**** Available data ****
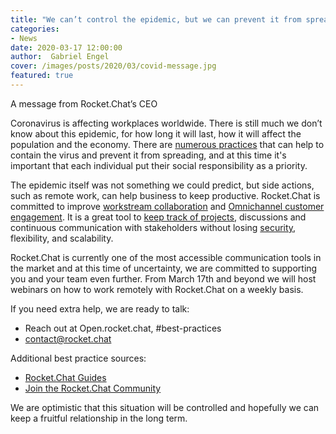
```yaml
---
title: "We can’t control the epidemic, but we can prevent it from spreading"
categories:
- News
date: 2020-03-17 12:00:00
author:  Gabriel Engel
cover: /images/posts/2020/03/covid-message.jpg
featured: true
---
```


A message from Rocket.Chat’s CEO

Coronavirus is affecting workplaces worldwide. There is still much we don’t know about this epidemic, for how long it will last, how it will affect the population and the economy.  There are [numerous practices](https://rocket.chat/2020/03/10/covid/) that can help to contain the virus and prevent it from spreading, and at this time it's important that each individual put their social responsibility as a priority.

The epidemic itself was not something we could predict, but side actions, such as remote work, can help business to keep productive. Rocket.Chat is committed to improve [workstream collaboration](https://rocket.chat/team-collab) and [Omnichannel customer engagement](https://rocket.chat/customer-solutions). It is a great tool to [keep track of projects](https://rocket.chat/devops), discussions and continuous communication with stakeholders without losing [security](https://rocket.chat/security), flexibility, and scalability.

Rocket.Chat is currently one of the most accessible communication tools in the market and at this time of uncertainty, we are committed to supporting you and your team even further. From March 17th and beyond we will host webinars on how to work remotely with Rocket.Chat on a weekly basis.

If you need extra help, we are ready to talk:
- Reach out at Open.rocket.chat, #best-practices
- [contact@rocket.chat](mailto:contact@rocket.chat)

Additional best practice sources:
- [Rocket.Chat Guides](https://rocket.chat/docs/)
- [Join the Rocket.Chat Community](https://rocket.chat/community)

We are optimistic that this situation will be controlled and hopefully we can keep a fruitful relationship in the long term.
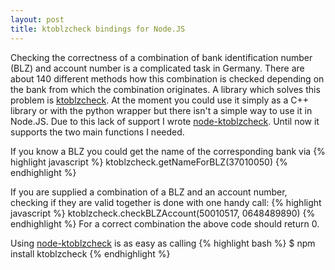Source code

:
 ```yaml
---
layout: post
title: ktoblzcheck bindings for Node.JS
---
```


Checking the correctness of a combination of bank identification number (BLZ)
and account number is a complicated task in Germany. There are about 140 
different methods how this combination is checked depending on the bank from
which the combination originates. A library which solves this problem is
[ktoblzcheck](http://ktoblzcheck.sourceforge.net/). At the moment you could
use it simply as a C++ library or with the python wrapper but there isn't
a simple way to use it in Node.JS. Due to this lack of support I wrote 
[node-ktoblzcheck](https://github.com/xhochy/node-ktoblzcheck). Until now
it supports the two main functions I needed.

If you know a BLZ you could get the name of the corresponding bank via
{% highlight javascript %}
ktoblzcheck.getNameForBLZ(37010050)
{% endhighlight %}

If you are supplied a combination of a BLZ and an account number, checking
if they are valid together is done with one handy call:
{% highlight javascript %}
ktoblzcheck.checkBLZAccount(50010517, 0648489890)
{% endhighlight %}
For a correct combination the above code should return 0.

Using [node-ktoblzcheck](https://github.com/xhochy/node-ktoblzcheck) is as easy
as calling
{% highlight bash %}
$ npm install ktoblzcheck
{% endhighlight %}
****
**** Available data ****
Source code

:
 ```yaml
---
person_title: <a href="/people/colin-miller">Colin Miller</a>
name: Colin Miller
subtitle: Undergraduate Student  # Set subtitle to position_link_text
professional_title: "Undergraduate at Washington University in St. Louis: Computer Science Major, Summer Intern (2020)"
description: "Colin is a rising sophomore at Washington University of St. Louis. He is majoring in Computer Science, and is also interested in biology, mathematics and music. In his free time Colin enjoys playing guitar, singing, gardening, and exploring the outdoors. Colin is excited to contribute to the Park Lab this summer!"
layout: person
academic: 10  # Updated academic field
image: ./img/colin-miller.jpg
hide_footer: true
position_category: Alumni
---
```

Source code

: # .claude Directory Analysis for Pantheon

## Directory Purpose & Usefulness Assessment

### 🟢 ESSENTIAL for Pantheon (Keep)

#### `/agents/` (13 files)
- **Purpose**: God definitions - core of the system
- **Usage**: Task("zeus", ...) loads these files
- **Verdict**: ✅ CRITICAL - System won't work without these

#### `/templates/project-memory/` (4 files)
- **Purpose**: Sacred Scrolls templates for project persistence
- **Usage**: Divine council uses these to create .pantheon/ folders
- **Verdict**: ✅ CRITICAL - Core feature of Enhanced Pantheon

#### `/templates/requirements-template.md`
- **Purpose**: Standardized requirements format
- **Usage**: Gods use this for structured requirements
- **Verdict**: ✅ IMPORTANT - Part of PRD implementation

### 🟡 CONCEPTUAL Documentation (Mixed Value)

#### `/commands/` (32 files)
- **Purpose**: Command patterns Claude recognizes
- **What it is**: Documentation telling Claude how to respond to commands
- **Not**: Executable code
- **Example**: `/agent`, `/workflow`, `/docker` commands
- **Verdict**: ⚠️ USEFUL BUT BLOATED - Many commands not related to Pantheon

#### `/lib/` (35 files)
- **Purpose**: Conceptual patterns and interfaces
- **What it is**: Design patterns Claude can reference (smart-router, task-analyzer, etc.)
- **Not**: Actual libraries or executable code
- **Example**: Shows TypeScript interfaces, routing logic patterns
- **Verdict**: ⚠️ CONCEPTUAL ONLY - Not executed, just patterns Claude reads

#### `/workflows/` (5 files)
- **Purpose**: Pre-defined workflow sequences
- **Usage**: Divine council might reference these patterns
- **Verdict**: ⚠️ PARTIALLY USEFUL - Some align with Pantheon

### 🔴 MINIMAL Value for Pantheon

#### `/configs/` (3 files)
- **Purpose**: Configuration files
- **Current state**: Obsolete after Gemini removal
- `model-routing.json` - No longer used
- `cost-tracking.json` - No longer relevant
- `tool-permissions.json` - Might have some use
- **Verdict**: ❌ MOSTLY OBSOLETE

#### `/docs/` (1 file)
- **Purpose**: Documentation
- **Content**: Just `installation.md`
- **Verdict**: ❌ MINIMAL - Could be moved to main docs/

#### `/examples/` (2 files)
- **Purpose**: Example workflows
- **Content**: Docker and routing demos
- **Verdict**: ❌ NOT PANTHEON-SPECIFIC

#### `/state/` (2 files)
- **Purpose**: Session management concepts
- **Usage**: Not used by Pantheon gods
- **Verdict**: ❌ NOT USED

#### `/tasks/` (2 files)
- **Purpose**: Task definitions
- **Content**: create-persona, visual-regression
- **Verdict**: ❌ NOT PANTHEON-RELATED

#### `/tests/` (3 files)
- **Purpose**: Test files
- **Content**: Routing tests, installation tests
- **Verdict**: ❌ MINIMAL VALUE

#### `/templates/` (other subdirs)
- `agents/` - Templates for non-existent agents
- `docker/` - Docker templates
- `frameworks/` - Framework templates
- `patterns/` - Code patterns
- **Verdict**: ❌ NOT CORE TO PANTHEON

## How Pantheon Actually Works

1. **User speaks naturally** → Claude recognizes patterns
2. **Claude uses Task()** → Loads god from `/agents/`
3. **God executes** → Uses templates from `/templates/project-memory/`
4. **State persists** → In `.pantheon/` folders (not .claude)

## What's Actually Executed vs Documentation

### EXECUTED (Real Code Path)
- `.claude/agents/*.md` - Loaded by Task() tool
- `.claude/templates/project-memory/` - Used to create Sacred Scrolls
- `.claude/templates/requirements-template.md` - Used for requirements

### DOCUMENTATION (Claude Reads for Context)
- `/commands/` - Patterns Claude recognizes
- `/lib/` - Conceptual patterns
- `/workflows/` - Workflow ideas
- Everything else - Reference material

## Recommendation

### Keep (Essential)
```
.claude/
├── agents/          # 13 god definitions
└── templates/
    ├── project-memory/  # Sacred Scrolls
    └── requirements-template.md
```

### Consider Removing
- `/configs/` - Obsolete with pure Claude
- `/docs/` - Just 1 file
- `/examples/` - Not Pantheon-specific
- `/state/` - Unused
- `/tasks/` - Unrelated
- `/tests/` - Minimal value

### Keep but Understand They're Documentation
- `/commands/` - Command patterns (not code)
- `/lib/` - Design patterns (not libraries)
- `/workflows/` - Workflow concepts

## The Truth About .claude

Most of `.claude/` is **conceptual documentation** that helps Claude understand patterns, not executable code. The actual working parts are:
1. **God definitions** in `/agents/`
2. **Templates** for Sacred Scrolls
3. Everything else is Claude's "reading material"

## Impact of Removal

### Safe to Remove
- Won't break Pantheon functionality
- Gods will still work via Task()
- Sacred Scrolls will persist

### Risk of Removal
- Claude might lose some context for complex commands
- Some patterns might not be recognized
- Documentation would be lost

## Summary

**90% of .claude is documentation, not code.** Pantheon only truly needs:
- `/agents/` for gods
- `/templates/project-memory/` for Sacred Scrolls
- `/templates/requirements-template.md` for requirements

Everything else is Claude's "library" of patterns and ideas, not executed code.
****
**** Available data ****
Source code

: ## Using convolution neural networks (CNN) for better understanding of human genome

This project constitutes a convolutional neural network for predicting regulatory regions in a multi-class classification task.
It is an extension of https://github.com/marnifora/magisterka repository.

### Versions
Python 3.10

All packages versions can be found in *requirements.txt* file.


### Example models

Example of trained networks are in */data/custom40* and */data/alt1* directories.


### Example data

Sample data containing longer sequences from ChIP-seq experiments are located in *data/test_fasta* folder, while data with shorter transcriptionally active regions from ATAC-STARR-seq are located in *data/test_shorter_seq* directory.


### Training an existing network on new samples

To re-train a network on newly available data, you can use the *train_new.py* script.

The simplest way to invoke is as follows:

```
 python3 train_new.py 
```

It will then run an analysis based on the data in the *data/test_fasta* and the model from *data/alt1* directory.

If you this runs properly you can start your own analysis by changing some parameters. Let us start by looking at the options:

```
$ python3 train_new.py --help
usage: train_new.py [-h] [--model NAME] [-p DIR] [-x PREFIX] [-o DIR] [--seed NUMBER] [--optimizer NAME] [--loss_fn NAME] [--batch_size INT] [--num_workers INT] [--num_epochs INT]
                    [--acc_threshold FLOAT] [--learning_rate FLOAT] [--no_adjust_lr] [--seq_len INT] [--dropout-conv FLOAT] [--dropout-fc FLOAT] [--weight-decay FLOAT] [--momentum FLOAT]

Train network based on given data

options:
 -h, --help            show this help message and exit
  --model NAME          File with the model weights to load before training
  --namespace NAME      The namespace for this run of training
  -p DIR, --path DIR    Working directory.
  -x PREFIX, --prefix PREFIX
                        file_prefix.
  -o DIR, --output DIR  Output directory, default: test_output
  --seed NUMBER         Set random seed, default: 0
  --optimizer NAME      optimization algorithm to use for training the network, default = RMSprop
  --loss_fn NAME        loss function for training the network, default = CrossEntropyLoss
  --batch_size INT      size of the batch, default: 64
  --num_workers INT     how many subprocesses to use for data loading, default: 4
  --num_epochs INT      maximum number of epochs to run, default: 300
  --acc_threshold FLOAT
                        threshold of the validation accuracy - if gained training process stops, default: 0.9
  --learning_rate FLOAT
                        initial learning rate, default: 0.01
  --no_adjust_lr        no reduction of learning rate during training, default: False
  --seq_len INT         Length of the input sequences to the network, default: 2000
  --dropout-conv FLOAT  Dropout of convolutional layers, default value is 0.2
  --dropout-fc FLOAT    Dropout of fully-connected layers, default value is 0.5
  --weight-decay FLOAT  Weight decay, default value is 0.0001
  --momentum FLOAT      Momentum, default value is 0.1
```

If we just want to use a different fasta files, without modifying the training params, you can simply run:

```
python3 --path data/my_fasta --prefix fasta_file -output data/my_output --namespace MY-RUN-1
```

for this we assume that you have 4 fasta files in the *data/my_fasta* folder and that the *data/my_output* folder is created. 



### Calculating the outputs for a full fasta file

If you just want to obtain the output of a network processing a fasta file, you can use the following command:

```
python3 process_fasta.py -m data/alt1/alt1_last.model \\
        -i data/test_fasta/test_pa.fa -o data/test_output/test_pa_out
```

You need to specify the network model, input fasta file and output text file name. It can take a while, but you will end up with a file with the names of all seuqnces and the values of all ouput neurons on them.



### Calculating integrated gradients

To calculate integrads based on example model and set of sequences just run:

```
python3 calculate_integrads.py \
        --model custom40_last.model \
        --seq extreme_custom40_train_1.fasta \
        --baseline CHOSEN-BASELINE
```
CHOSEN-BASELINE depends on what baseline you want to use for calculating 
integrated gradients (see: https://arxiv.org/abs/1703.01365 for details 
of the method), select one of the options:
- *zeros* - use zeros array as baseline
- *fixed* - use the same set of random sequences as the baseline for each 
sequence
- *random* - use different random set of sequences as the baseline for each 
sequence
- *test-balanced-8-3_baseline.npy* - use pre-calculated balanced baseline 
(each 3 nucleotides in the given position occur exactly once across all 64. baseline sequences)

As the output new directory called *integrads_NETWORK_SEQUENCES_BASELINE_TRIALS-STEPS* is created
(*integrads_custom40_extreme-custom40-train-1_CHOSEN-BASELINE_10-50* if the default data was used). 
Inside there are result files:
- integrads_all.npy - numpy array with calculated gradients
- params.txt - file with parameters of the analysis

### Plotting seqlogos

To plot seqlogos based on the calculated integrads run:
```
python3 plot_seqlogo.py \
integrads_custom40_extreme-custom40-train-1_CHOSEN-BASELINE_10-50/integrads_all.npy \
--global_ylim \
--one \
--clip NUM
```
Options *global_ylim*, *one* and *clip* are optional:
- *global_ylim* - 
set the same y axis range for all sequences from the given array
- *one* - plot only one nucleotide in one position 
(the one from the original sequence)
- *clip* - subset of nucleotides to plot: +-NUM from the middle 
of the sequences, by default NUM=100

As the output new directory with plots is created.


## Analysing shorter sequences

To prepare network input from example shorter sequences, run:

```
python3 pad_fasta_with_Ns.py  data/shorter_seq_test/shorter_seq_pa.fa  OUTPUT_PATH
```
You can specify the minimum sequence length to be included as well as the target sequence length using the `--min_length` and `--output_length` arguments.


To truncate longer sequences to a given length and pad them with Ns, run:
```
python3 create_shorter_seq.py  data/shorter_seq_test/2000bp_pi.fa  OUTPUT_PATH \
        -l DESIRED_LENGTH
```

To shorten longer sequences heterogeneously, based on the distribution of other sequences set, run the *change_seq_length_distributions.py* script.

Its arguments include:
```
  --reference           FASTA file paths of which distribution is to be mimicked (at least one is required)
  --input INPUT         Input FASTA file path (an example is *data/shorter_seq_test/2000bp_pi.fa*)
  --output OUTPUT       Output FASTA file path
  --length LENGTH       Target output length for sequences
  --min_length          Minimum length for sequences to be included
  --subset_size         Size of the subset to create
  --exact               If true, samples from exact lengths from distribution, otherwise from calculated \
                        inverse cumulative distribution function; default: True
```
****
--- What you will do ---
Above are the records; repeat exactly the lines from the one holding "## Impact of Removal" down to the one holding "not executed code.", end lines included.

--- Expected answer ---
## Impact of Removal

### Safe to Remove
- Won't break Pantheon functionality
- Gods will still work via Task()
- Sacred Scrolls will persist

### Risk of Removal
- Claude might lose some context for complex commands
- Some patterns might not be recognized
- Documentation would be lost

## Summary

**90% of .claude is documentation, not code.** Pantheon only truly needs:
- `/agents/` for gods
- `/templates/project-memory/` for Sacred Scrolls
- `/templates/requirements-template.md` for requirements

Everything else is Claude's "library" of patterns and ideas, not executed code.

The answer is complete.